I have got my tree up, have for a couple weeks now but that is all the decorating that got done, no outside lights, no indoor decorations, never even got my super cute gingerbread house made. But I did do some Christmas baking, including this cool red and green velvet cake.
But at least I will have something to keep me occupied during the last 3 months of winter, I guess I am going into the winter series of cutting as long as its not super cold and stormy, so starting January 11 and every 2 weeks is a show, 6 shows, ending in March unless one is cancelled they got a make up date in April. That should keep me occupied for a while, with riding and lessons and shows, hope it isn't -20 everyday though, that gets old.
And after my lesson on Saturday I was about ready to pull Jessie's blanket and turn her out, it was bad. And I know bad lessons come with the good but it was like I forgot everything I ever knew, and even Doug told me I need to be a better rider. Ugg. I know he took that back and said more meaner, no not meaner, stricter, when I wanna stop I have to make sure I wanna stop at a specific spot and make sure she does it. I know all this but I had no focus, not sure if its cause everyone was there or what but not good. It all started when i got there and he said I should always call before I come cause he had sick cows and we couldn't work them. I misunderstood, I thought he said he would call if I shouldn't come. But that's OK I am glad I went and met another couple people who ride there and one girl who is gonna show winter series too....hope shes not in my class cause her horse is way better than mine! She just got her down at the futurity sale in Texas, pretty cool horse.
I guess for Christmas Eve we are headed down to Brooks for Neil's family and then home and chores Christmas Day and then too my family and my sister wants me to go boxing day shopping so we might do that too, got a few things I need and its kinda tradition but that means 3 days of no riding unless its super warm in the morning and I can ride out, almost was warm enough today but never got there till after dark, so I am holding out hope for tomorrow.
9 comments:
Hang in there friend! the spring will come!
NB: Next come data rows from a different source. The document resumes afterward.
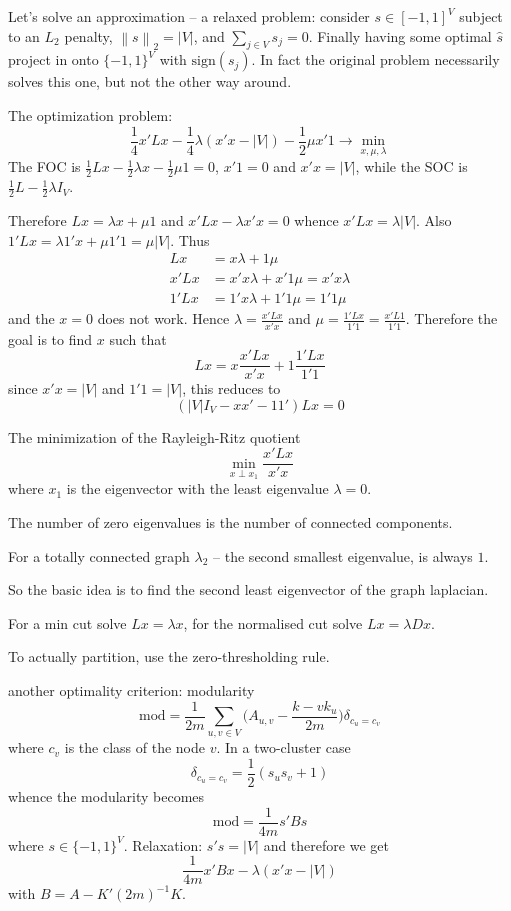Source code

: \documentclass[a4paper]{article}
\newcommand{\nrm}[1]{{\left\| #1 \right \|}}
\begin{document}
Let's solve an approximation -- a relaxed problem:
consider $s\in [-1,1]^V$ subject to an $L_2$ penalty, $\nrm{s}_2 = |V|$, and $\sum_{j\in V} s_j = 0$. Finally having some optimal $\hat{s}$ project in onto $\{-1,1\}^V$ with $\text{sign}(s_j)$.
In fact the original problem necessarily solves this one, but not the other way around.

The optimization problem:
\[\frac{1}{4} x'Lx - \frac{1}{4}\lambda(x'x - |V|) - \frac{1}{2}\mu x'1 \to \min_{x,\mu,\lambda}\]
The FOC is $\frac{1}{2}Lx - \frac{1}{2} \lambda x - \frac{1}{2}\mu 1 = 0$, $x'1 = 0$ and $x'x=|V|$, while the SOC is $\frac{1}{2}L - \frac{1}{2}\lambda I_V$.

Therefore $Lx = \lambda x + \mu 1$ and $x'Lx - \lambda x'x = 0$ whence $x'Lx = \lambda |V|$. Also $1'Lx = \lambda 1'x + \mu 1'1 = \mu |V|$. Thus
\begin{align*}
	Lx &= x \lambda + 1 \mu\\
	x'Lx &= x'x \lambda + x'1 \mu = x'x \lambda\\
	1'Lx &= 1'x \lambda + 1'1 \mu = 1'1 \mu
\end{align*}
and the $x=0$ does not work. Hence $\lambda = \frac{x'Lx}{x'x}$ and $\mu = \frac{1'Lx}{1'1} = \frac{x'L1}{1'1}$. Therefore the goal is to find $x$ such that 
\[Lx = x \frac{x'Lx}{x'x} + 1 \frac{1'Lx}{1'1}\]
since $x'x = |V|$ and $1'1=|V|$, this reduces to
\[(|V|I_V - x x' - 1 1' ) Lx = 0\]


The minimization of the Rayleigh-Ritz quotient
\[\min_{x\perp x_1}\frac{x'Lx}{x'x}\]
where $x_1$ is the eigenvector with the least eigenvalue $\lambda = 0$.

The number of zero eigenvalues is the number of connected components.

For a totally connected graph $\lambda_2$ -- the second smallest eigenvalue, is always $1$.

So the basic idea is to find the second least eigenvector of the graph laplacian.

For a min cut solve $Lx = \lambda x$, for the normalised cut solve $Lx=\lambda D x$.

To actually partition, use the zero-thresholding rule.


another optimality criterion:
modularity
\[\text{mod} = \frac{1}{2m} \sum_{u,v\in V} \Big(A_{u,v} - \frac{k-vk_u}{2m}\Big)\delta_{c_u=c_v}\]
where $c_v$ is the class of the node $v$. In a two-cluster case 
\[\delta_{c_u=c_v} = \frac{1}{2}(s_u s_v + 1)\]
whence the modularity becomes
\[\text{mod} = \frac{1}{4m}s'Bs\]
where $s\in \{-1,1\}^V$.
Relaxation: $s's = |V|$ and therefore we get
\[\frac{1}{4m} x'Bx - \lambda(x'x - |V|)\]
with $B=A - K'(2m)^{-1}K$.
\end{document}
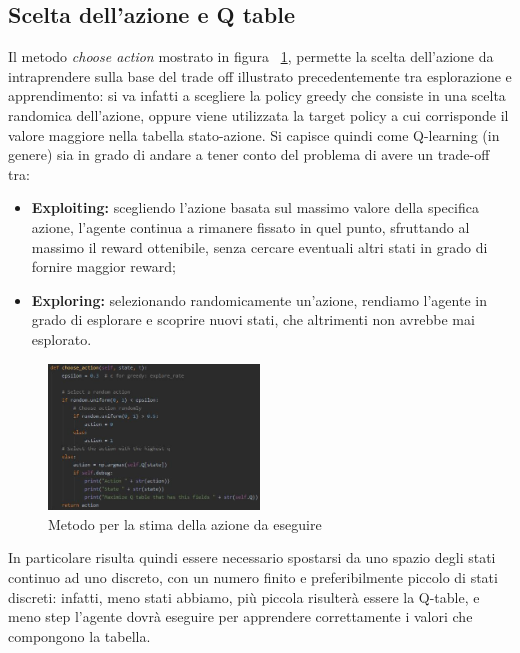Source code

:\subsection{Scelta dell'azione e Q table}
Il metodo \textit{choose action} mostrato in figura ~\ref{fig:ChooseAction_Bucket}, permette la scelta dell'azione da intraprendere sulla base del trade off illustrato precedentemente tra esplorazione e apprendimento: si va infatti a scegliere la policy greedy che consiste in una scelta randomica dell'azione, oppure viene utilizzata la target policy a cui corrisponde il valore maggiore nella tabella stato-azione.
Si capisce quindi come Q-learning (in genere) sia in grado di andare a tener conto del problema di avere un trade-off tra:
\begin{itemize}
	\item \textbf{Exploiting: }scegliendo l'azione basata sul massimo valore della specifica azione, l'agente continua a rimanere fissato in quel punto, sfruttando al massimo il reward ottenibile, senza cercare eventuali altri stati in grado di fornire maggior reward;
	\item \textbf{Exploring: }selezionando randomicamente un'azione, rendiamo l'agente in grado di esplorare e scoprire nuovi stati, che altrimenti non avrebbe mai esplorato. 
\end{itemize}
\begin{figure}[!h]
	\centering
	\includegraphics[width=0.5\textwidth]{Immagini/ChooseAction_QTable.JPG}
	\caption{Metodo per la stima della azione da eseguire}
	\label{fig:ChooseAction_Bucket}
\end{figure}

In particolare risulta quindi essere necessario spostarsi da uno spazio degli stati continuo ad uno discreto, con un numero finito e preferibilmente piccolo di stati discreti: infatti, meno stati abbiamo, più piccola risulterà essere la Q-table, e meno step l'agente dovrà eseguire per apprendere correttamente i valori che compongono la tabella.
And Merry Christmas
Brrrrrr!
We all have those bad lessons, and I know you know that. I swear everything I learned from Mark last summer is gone. My horse and I have "actually worked" so little since our move. It will be like starting over, when we do start again.
I think it is great that you have found something to keep busy till the ground thaws though!
Oh and Merry Christmas!
Merry Christmas, good luck in your show series. Cool looking cake.
Cake looks lovely ! I think at some point in our life we get the grinchy blues . Hope you have a Merry Christmas any ways .
We all have those not so good days, and the ultra-confusing "I said..." hang tough, better days will come!!
I am not much into Christmas this year either, too much hoopla for too many years - I want to enjoy simpler days.
Looking forward to reading about your winter show series!
Your cakes looks wonderful. I think the worst thing I hate is when it is so cloudy for days on end! When the sun comes out it is like I am reborn again! We have had more doom and gloom than bright days. Just think the days start to get longer now. You have a wonderful Christmas, and enjoy being with your family!
sounds to me like you need a little cheering up, we have all been in that place a time or two, I am sure, Christmas is not the same anymore, too commercial for this kid, I know that!!
Go out and spend some time just being with your ponies, listen to them munch their hay, while you sip your coffee, there is no more soothing sound on this earth, for me anyway!!
I hope you can enjoy Christmas, and Hope its a good one for you!!